— WHAT NEEDS TO BE DONE —
Output must match the records, character for character.

— RECORDS TO PROCESS —
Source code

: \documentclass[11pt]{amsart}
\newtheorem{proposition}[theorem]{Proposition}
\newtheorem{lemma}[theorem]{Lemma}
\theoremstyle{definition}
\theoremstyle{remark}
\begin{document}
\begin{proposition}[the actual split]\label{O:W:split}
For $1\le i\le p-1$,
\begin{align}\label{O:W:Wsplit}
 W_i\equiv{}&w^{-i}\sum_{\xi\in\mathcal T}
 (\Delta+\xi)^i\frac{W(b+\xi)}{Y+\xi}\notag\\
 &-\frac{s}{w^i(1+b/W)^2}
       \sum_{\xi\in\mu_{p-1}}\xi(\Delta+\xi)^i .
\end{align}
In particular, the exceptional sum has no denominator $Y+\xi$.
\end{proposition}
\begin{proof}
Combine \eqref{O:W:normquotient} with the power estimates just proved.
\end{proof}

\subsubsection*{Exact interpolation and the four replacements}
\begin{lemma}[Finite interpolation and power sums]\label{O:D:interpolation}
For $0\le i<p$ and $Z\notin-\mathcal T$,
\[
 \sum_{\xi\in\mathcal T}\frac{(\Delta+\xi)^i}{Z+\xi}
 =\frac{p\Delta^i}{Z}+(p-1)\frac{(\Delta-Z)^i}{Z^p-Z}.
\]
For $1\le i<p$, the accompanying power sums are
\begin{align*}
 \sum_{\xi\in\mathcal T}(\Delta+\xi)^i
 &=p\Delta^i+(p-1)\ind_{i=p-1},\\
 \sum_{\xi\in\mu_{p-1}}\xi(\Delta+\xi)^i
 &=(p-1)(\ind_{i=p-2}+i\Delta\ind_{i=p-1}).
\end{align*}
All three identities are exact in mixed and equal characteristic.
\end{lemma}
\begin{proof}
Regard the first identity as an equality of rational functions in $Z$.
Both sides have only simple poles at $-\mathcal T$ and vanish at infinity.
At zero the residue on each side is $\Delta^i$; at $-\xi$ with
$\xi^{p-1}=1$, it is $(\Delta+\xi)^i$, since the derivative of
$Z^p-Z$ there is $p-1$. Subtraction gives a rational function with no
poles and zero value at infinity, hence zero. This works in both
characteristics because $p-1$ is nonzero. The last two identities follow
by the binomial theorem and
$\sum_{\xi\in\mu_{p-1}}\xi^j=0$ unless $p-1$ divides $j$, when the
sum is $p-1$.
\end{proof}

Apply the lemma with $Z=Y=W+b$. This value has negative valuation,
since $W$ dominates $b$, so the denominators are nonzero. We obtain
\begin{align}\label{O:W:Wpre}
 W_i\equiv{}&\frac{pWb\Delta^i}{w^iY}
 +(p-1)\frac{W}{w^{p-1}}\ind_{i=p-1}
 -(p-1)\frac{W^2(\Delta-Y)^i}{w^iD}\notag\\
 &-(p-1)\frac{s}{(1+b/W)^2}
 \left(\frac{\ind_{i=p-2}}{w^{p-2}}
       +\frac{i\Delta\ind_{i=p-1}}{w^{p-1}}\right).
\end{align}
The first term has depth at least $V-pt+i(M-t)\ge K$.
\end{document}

— THE ANSWER —
Source code

: \documentclass[11pt]{amsart}
\newtheorem{proposition}[theorem]{Proposition}
\newtheorem{lemma}[theorem]{Lemma}
\theoremstyle{definition}
\theoremstyle{remark}
\begin{document}
\begin{proposition}[the actual split]\label{O:W:split}
For $1\le i\le p-1$,
\begin{align}\label{O:W:Wsplit}
 W_i\equiv{}&w^{-i}\sum_{\xi\in\mathcal T}
 (\Delta+\xi)^i\frac{W(b+\xi)}{Y+\xi}\notag\\
 &-\frac{s}{w^i(1+b/W)^2}
       \sum_{\xi\in\mu_{p-1}}\xi(\Delta+\xi)^i .
\end{align}
In particular, the exceptional sum has no denominator $Y+\xi$.
\end{proposition}
\begin{proof}
Combine \eqref{O:W:normquotient} with the power estimates just proved.
\end{proof}

\subsubsection*{Exact interpolation and the four replacements}
\begin{lemma}[Finite interpolation and power sums]\label{O:D:interpolation}
For $0\le i<p$ and $Z\notin-\mathcal T$,
\[
 \sum_{\xi\in\mathcal T}\frac{(\Delta+\xi)^i}{Z+\xi}
 =\frac{p\Delta^i}{Z}+(p-1)\frac{(\Delta-Z)^i}{Z^p-Z}.
\]
For $1\le i<p$, the accompanying power sums are
\begin{align*}
 \sum_{\xi\in\mathcal T}(\Delta+\xi)^i
 &=p\Delta^i+(p-1)\ind_{i=p-1},\\
 \sum_{\xi\in\mu_{p-1}}\xi(\Delta+\xi)^i
 &=(p-1)(\ind_{i=p-2}+i\Delta\ind_{i=p-1}).
\end{align*}
All three identities are exact in mixed and equal characteristic.
\end{lemma}
\begin{proof}
Regard the first identity as an equality of rational functions in $Z$.
Both sides have only simple poles at $-\mathcal T$ and vanish at infinity.
At zero the residue on each side is $\Delta^i$; at $-\xi$ with
$\xi^{p-1}=1$, it is $(\Delta+\xi)^i$, since the derivative of
$Z^p-Z$ there is $p-1$. Subtraction gives a rational function with no
poles and zero value at infinity, hence zero. This works in both
characteristics because $p-1$ is nonzero. The last two identities follow
by the binomial theorem and
$\sum_{\xi\in\mu_{p-1}}\xi^j=0$ unless $p-1$ divides $j$, when the
sum is $p-1$.
\end{proof}

Apply the lemma with $Z=Y=W+b$. This value has negative valuation,
since $W$ dominates $b$, so the denominators are nonzero. We obtain
\begin{align}\label{O:W:Wpre}
 W_i\equiv{}&\frac{pWb\Delta^i}{w^iY}
 +(p-1)\frac{W}{w^{p-1}}\ind_{i=p-1}
 -(p-1)\frac{W^2(\Delta-Y)^i}{w^iD}\notag\\
 &-(p-1)\frac{s}{(1+b/W)^2}
 \left(\frac{\ind_{i=p-2}}{w^{p-2}}
       +\frac{i\Delta\ind_{i=p-1}}{w^{p-1}}\right).
\end{align}
The first term has depth at least $V-pt+i(M-t)\ge K$.
\end{document}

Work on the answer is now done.